Der US-Konzern Amazon drängt ins Bücherregal und will in Deutschland selbst Unterhaltungsliteratur verlegen Foto: Fotolia / StN-Fotomontage

Die Verlagspläne Amazons gehen weiter als bisher bekannt. Der Online-Händler will die für dieses Frühjahr angekündigten Titel seines neuen deutschsprachigen Verlagsprogramms auch in den Buchhandel bringen.

Stuttgart - Amazon hat mit dem Direktvertrieb von Büchern den deutschen Buchhändlern das Wasser abgegraben. Schon bald will der US-Konzern auch Bücher verlegen. Kommen jetzt auch die deutschen Verlage unter Druck? Und wie reagieren Buchhändler und Autoren?

Die Autorin

Amazons neues Aushängeschild hat einen Autorennamen, der nach englischen Landschaften und etwas Wagemut klingt: Emily Bold. Eigentlich heißt die Mittdreißigerin anders und wohnt im Fränkischen; doch für ihre historischen Romanzen, die Titel wie „Verlorene Träume“ oder „Vergessene Küsse“ tragen, ist ein englischer Name verkaufsfördernd. „Ich habe gelernt, mich erfolgreich selbst zu vermarkten und in den sozialen Netzwerken einen großen Fankreis zu gewinnen“, sagt Bold mit einem rollenden R. Rund ein Dutzend Bücher und E-Books hat sie in den vergangenen drei Jahren selbst geschrieben und verlegt. Alles andere erledigte sie selbst: das Manuskript einer Lektorin geben, das Layout gestalten, ein Buchcover finden, die zündende Werbeidee, die Pressearbeit. „Das hat sehr viel Zeit gekostet“, sagt Bold. „Bei meinem neuen Buch macht Amazon das für mich.“

Damit bietet der US-Konzern deutschsprachigen Autoren die gleichen Möglichkeiten wie traditionelle deutsche Verlage. 18 deutschsprachige Autoren hat der Internetgigant bisher unter Vertrag. Weitere sollen im Laufe des Jahres folgen. Das Gros hat die Bücher bisher selbst verlegt, nur ein Teil publizierte in Verlagen. Die Titel – vorwiegend Unterhaltungsliteratur – kommen in den kommenden Wochen als E-Books für Amazons Lesegerät Kindle und als Printausgabe heraus. Bolds „Klang der Gezeiten“ soll im Juni erscheinen. Vom Erfolg ist sie überzeugt. „Amazon hat den größten Marktplatz für Leser jeden Genres. Dadurch kann es gerade im Marketingbereich punkten“, sagt sie. „Keiner kann das Leseverhalten seiner Kunden besser einschätzen als Amazon und jede Maßnahme daher zielgerichtet auf die Bedürfnisse der Leser und meines Romans zuschneiden.“

Die Verlage

Die Fülle der Leserdaten, die der Konzern angehäuft hat, ist einer der Pluspunkte im Wettbewerb mit den Verlagen. Ähnlich wie ein Buchhändler empfiehlt Amazon, was dem Kunden noch gefallen könnte. Nicht zu unterschätzen sind die Empfehlungen auf Amazons Webseiten, die Leser selbst abgeben. Ob Buch, Vertrieb oder Marketing: Als Verleger hält Amazon alles in einer Hand. Damit könnte der Konzern auch leichter die Autorenhonorare erhöhen und an anderer Stelle sparen. Um die zehn Prozent erhält ein Autor im Schnitt von einem Verlag. Schon häufiger hat Amazon angedeutet, dass man den Autoren bessere Konditionen biete als Verlage. Doch auf Nachfrage gibt sich die Konzernzentrale in Seattle wortkarg. „Über unsere Preispolitik diskutieren wir generell nicht in der Öffentlichkeit“, heißt es.

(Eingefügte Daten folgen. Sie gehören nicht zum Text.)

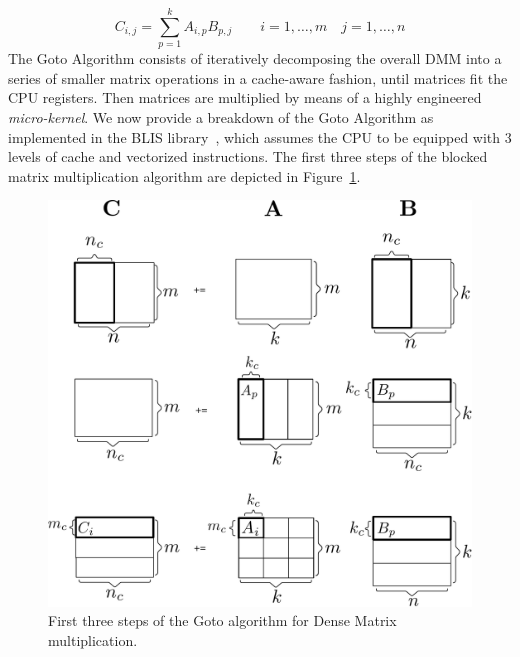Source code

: \begin{equation} \label{eq:mmdef} 
C_{i,j} = \sum_{p=1}^{k} A_{i, p}  B_{p,j} \qquad  i=1, \dots, m \quad j=1, \dots, n 
\end{equation}
The Goto Algorithm consists of iteratively decomposing the overall DMM into a series of smaller matrix operations in a cache-aware fashion, until matrices fit the CPU registers. Then matrices are multiplied by means of a highly engineered \textit{micro-kernel}. We now provide a breakdown of the Goto Algorithm as implemented in the BLIS library~\cite{lawson1979basic,van2015blis}, which assumes the CPU to be equipped with 3 levels of cache and vectorized instructions. The first three steps of the blocked matrix multiplication algorithm are depicted in Figure~\ref{fig:gotofirst}.

\begin{figure}[htb]
	\centering
	\includegraphics[width=\columnwidth]{imgs/Goto_first.pdf}
	\caption{First three steps of the Goto algorithm for Dense Matrix multiplication.}
		\label{fig:gotofirst}
\end{figure}

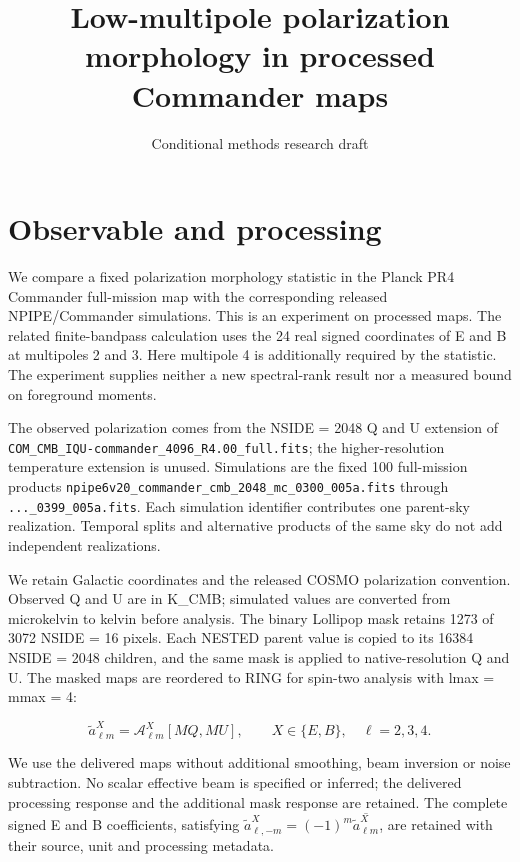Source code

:\documentclass[aps,prd,reprint,onecolumn,nofootinbib]{revtex4-2}
\begin{document}
\title{Low-multipole polarization morphology in processed Commander maps}
\author{Conditional methods research draft}\noaffiliation
\maketitle
\hypertarget{observable-and-processing}{%
\section{Observable and processing}\label{observable-and-processing}}

We compare a fixed polarization morphology statistic in the Planck PR4
Commander full-mission map with the corresponding released
NPIPE/Commander simulations. This is an experiment on processed maps.
The related finite-bandpass calculation uses the 24 real signed
coordinates of E and B at multipoles 2 and 3. Here multipole 4 is
additionally required by the statistic. The experiment supplies neither
a new spectral-rank result nor a measured bound on foreground moments.

The observed polarization comes from the NSIDE = 2048 Q and U extension
of \nolinkurl{COM_CMB_IQU-commander_4096_R4.00_full.fits}; the
higher-resolution temperature extension is unused. Simulations are the
fixed 100 full-mission products
\nolinkurl{npipe6v20_commander_cmb_2048_mc_0300_005a.fits} through
\nolinkurl{..._0399_005a.fits}. Each simulation identifier contributes
one parent-sky realization. Temporal splits and alternative products of
the same sky do not add independent realizations.

We retain Galactic coordinates and the released COSMO polarization
convention. Observed Q and U are in K\_CMB; simulated values are
converted from microkelvin to kelvin before analysis. The binary
Lollipop mask retains 1273 of 3072 NSIDE = 16 pixels. Each NESTED parent
value is copied to its 16384 NSIDE = 2048 children, and the same mask is
applied to native-resolution Q and U. The masked maps are reordered to
RING for spin-two analysis with lmax = mmax = 4:

\[
 \widetilde a^X_{\ell m}=\mathcal A^X_{\ell m}[M Q,M U],
 \qquad X\in\{E,B\},\quad \ell=2,3,4.
\]

We use the delivered maps without additional smoothing, beam inversion
or noise subtraction. No scalar effective beam is specified or inferred;
the delivered processing response and the additional mask response are
retained. The complete signed E and B coefficients, satisfying
\(\widetilde a^X_{\ell,-m}=(-1)^m\overline{\widetilde a^X_{\ell m}}\),
are retained with their source, unit and processing metadata.
\end{document}
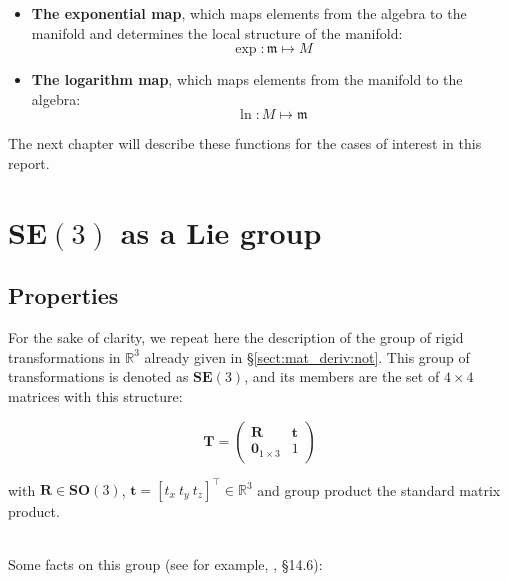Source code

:\documentclass[a4paper,11pt]{report}
\begin{document}
\begin{itemize}
\item{\textbf{The exponential map}, which maps elements from 
the algebra to the manifold and determines the local structure 
of the manifold:
\begin{equation}
 \exp: \mathfrak{m}  \mapsto M
\end{equation}
}
\item{\textbf{The logarithm map}, which maps elements from 
the manifold to the algebra:
\begin{equation}
 \ln: M  \mapsto \mathfrak{m}
\end{equation}
}
\end{itemize}

The next chapter will describe these functions for 
the cases of interest in this report.



\chapter{$\mathbf{SE}(3)$ as a Lie group}
\label{chap:se3_lie}

\section{Properties}

For the sake of clarity, we repeat here the description of 
the group of rigid transformations in $\mathbb{R}^3$ already given 
in \S\ref{sect:mat_deriv:not}.
This group of transformations is denoted as $\mathbf{SE}(3)$, 
and its members are the set of $4 \times 4$ matrices with this structure:

\begin{equation}
\label{eq:T_Rt_bis}
 \mathbf{T} = 
\left(
\begin{array}{c|c}
  \mathbf{R} & \mathbf{t} \\
\hline
  \mathbf{0}_{1\times 3} & 1
\end{array}
\right)
\end{equation}

\noindent with $\mathbf{R} \in \mathbf{SO}(3)$, 
$\mathbf{t}=[t_x ~ t_y ~ t_z]^\top \in \mathbb{R}^3$
and group product the standard matrix product.

~\\

Some facts on this group (see for example, \cite{gallier2001geometric}, \S14.6):
\end{document}
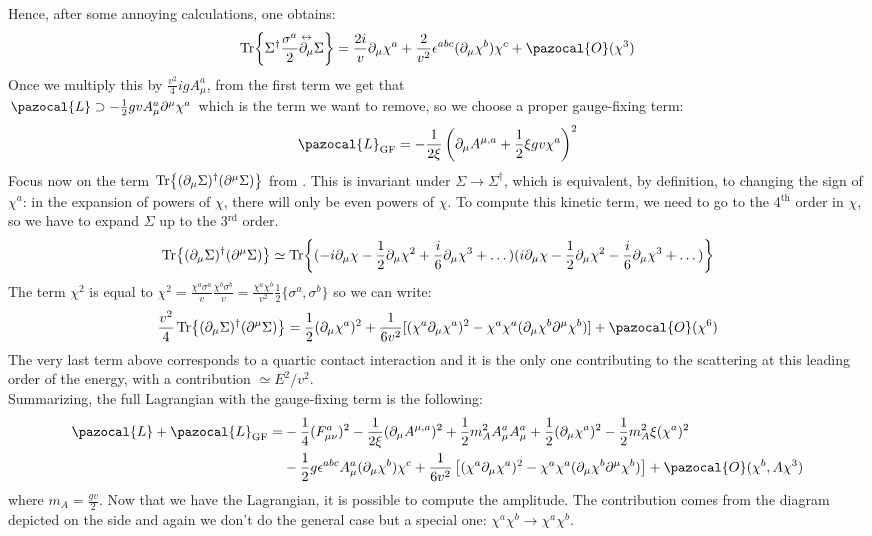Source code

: \documentclass[../main.tex]{subfiles}
\begin{document}
Hence, after some annoying calculations, one obtains:
\[
\Tr{\Sigma^\dagger\frac{\sigma^a}{2}\overset{\leftrightarrow}{\partial_\mu}\Sigma}=\frac{2i}{v}\partial_\mu\chi^a+\frac{2}{v^2}\epsilon^{abc}(\partial_\mu\chi^b)\chi^c+\pazocal{O}(\chi^3)
\]
Once we multiply this by $\frac{v^2}{4}igA_\mu^a$, from the first term we get that\\
$\pazocal{L}\supset-\frac{1}{2}gvA_\mu^a\partial^\mu\chi^a$ which is the term we want to remove, so we choose a proper gauge-fixing term:
\[
\pazocal{L}_{\text{GF}}=-\frac{1}{2\xi}\left(\partial_\mu A^{\mu,a}+\frac{1}{2}\xi gv\chi^a\right)^2
\]
Focus now on the term $\Tr{(\partial_\mu\Sigma)^\dagger(\partial^\mu\Sigma)}$ from . This is invariant under $\Sigma\to\Sigma^\dagger$, which is equivalent, by definition, to changing the sign of $\chi^a$: in the expansion of powers of $\chi$, there will only be even powers of $\chi$. To compute this kinetic term, we need to go to the 4$^\text{th}$ order in $\chi$, so we have to expand $\Sigma$ up to the 3$^\text{rd}$ order.
\[
\Tr{(\partial_\mu\Sigma)^\dagger(\partial^\mu\Sigma)}\simeq\Tr{(-i\partial_\mu\chi-\frac{1}{2}\partial_\mu\chi^2+\frac{i}{6}\partial_\mu\chi^3+\dots)(i\partial_\mu\chi-\frac{1}{2}\partial_\mu\chi^2-\frac{i}{6}\partial_\mu\chi^3+\dots)}
\]
The term $\chi^2$ is equal to $\chi^2=\frac{\chi^a\sigma^a}{v}\frac{\chi^b\sigma^b}{v}=\frac{\chi^a\chi^b}{v^2}\frac{1}{2}\{\sigma^a,\sigma^b\}$ so we can write:
\[
\frac{v^2}{4}\Tr{(\partial_\mu\Sigma)^\dagger(\partial^\mu\Sigma)}=\frac{1}{2}(\partial_\mu\chi^a)^2+\frac{1}{6v^2}[(\chi^a\partial_\mu\chi^a)^2-\chi^a\chi^a(\partial_\mu\chi^b\partial^\mu\chi^b)]+\pazocal{O}(\chi^6)
\]
The very last term above corresponds to a quartic contact interaction and it is the only one contributing to the scattering at this leading order of the energy, with a contribution $\simeq E^2/v^2$.\\
Summarizing, the full Lagrangian with the gauge-fixing term is the following:
\begin{align*}
\pazocal{L}+\pazocal{L}_{\text{GF}}=&-\frac{1}{4}(F_{\mu\nu}^a)^2-\frac{1}{2\xi}(\partial_\mu A^{\mu,a})^2+\frac{1}{2}m_A^2A_\mu^aA_\mu^a+\frac{1}{2}(\partial_\mu\chi^a)^2-\frac{1}{2}m_A^2\xi(\chi^a)^2\\
&-\frac{1}{2}g\epsilon^{abc}A_\mu^a(\partial_\mu\chi^b)\chi^c+\frac{1}{6v^2}\left[(\chi^a\partial_\mu\chi^a)^2-\chi^a\chi^a(\partial_\mu\chi^b\partial^\mu\chi^b)\right]+\pazocal{O}(\chi^b,A\chi^3)
\end{align*}
where $m_A=\frac{gv}{2}$. Now that we have the Lagrangian, it is possible to compute the amplitude. The contribution comes from the diagram depicted on the side and again we don't do the general case but a special one: $\chi^a\chi^b\to\chi^a\chi^b$.
\end{document}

Die meisten Verlage sehen Amazons Offensive zumindest offiziell entspannt. Der Tübinger Heinrich Riethmüller ist Vorsteher des Börsenvereins, der die Interessen von rund 1900 Verlagen und über 3500 Buchhandlungen vertritt. „Amazon kann nicht den Service eines etablierten Verlages bieten. Ein Verlag ist ein Flaschenhals: Er weiß, wie der Handel tickt und wie man das richtige Marketing macht. Wenn man es richtig macht, kostet das Geld. Wenn Amazon den Autoren höhere Honorare geben will, müssen die Kosten anderswo eingespart werden.“

Auf das Image von Traditionsverlagen verweist auch Stephanie Mair-Huydts, Verlagschefin der größten deutschen Reiseverlagsgruppe Mairdumont aus Ostfildern. „Wir haben ein Marken- und Qualitätsversprechen, das wir für jeden unserer Titel abgeben. Das kann uns so schnell niemand nachmachen.“ Kurz und zuversichtlich ist die Antwort vom Stuttgarter Verlag Klett-Cotta: „Ich sehe keine Auswirkungen auf den deutschen Buchmarkt zukommen“, sagt der verlegerische Geschäftsführer Michael Zöllner.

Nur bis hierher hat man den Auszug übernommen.